Activity: Below are some records; copy them word for word and drop the pictures.

Information:
* * * *

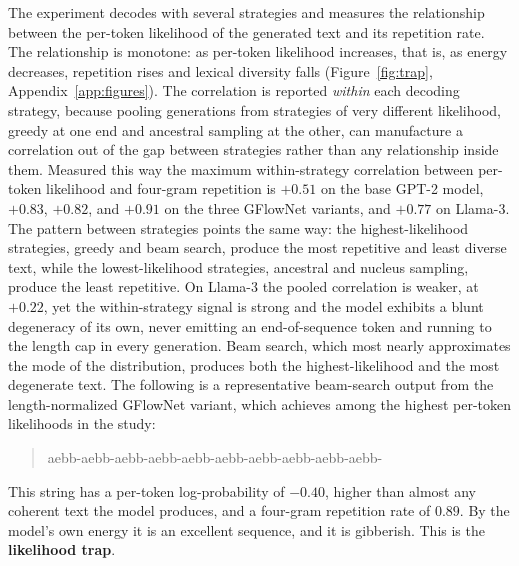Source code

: The experiment decodes with several strategies and measures the relationship between the per-token likelihood of the generated text and its repetition rate. The relationship is monotone: as per-token likelihood increases, that is, as energy decreases, repetition rises and lexical diversity falls (Figure~\ref{fig:trap}, Appendix~\ref{app:figures}). The correlation is reported \emph{within} each decoding strategy, because pooling generations from strategies of very different likelihood, greedy at one end and ancestral sampling at the other, can manufacture a correlation out of the gap between strategies rather than any relationship inside them. Measured this way the maximum within-strategy correlation between per-token likelihood and four-gram repetition is $+0.51$ on the base GPT-2 model, $+0.83$, $+0.82$, and $+0.91$ on the three GFlowNet variants, and $+0.77$ on Llama-3.
The pattern between strategies points the same way: the highest-likelihood strategies, greedy and beam search, produce the most repetitive and least diverse text, while the lowest-likelihood strategies, ancestral and nucleus sampling, produce the least repetitive. On Llama-3 the pooled correlation is weaker, at $+0.22$, yet the within-strategy signal is strong and the model exhibits a blunt degeneracy of its own, never emitting an end-of-sequence token and running to the length cap in every generation.
Beam search, which most nearly approximates the mode of the distribution, produces both the highest-likelihood and the most degenerate text. The following is a representative beam-search output from the length-normalized GFlowNet variant, which achieves among the highest per-token likelihoods in the study:

\begin{quote}
\ttfamily aebb-aebb-aebb-aebb-aebb-aebb-aebb-aebb-aebb-aebb-
\end{quote}

This string has a per-token log-probability of $-0.40$, higher than almost any coherent text the model produces, and a four-gram repetition rate of $0.89$.
By the model's own energy it is an excellent sequence, and it is gibberish. This is the \textbf{likelihood trap}.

* * * *

Solution to the exercise:
Source code

: The experiment decodes with several strategies and measures the relationship between the per-token likelihood of the generated text and its repetition rate. The relationship is monotone: as per-token likelihood increases, that is, as energy decreases, repetition rises and lexical diversity falls (Figure~\ref{fig:trap}, Appendix~\ref{app:figures}). The correlation is reported \emph{within} each decoding strategy, because pooling generations from strategies of very different likelihood, greedy at one end and ancestral sampling at the other, can manufacture a correlation out of the gap between strategies rather than any relationship inside them. Measured this way the maximum within-strategy correlation between per-token likelihood and four-gram repetition is $+0.51$ on the base GPT-2 model, $+0.83$, $+0.82$, and $+0.91$ on the three GFlowNet variants, and $+0.77$ on Llama-3.
The pattern between strategies points the same way: the highest-likelihood strategies, greedy and beam search, produce the most repetitive and least diverse text, while the lowest-likelihood strategies, ancestral and nucleus sampling, produce the least repetitive. On Llama-3 the pooled correlation is weaker, at $+0.22$, yet the within-strategy signal is strong and the model exhibits a blunt degeneracy of its own, never emitting an end-of-sequence token and running to the length cap in every generation.
Beam search, which most nearly approximates the mode of the distribution, produces both the highest-likelihood and the most degenerate text. The following is a representative beam-search output from the length-normalized GFlowNet variant, which achieves among the highest per-token likelihoods in the study:

\begin{quote}
\ttfamily aebb-aebb-aebb-aebb-aebb-aebb-aebb-aebb-aebb-aebb-
\end{quote}

This string has a per-token log-probability of $-0.40$, higher than almost any coherent text the model produces, and a four-gram repetition rate of $0.89$.
By the model's own energy it is an excellent sequence, and it is gibberish. This is the \textbf{likelihood trap}.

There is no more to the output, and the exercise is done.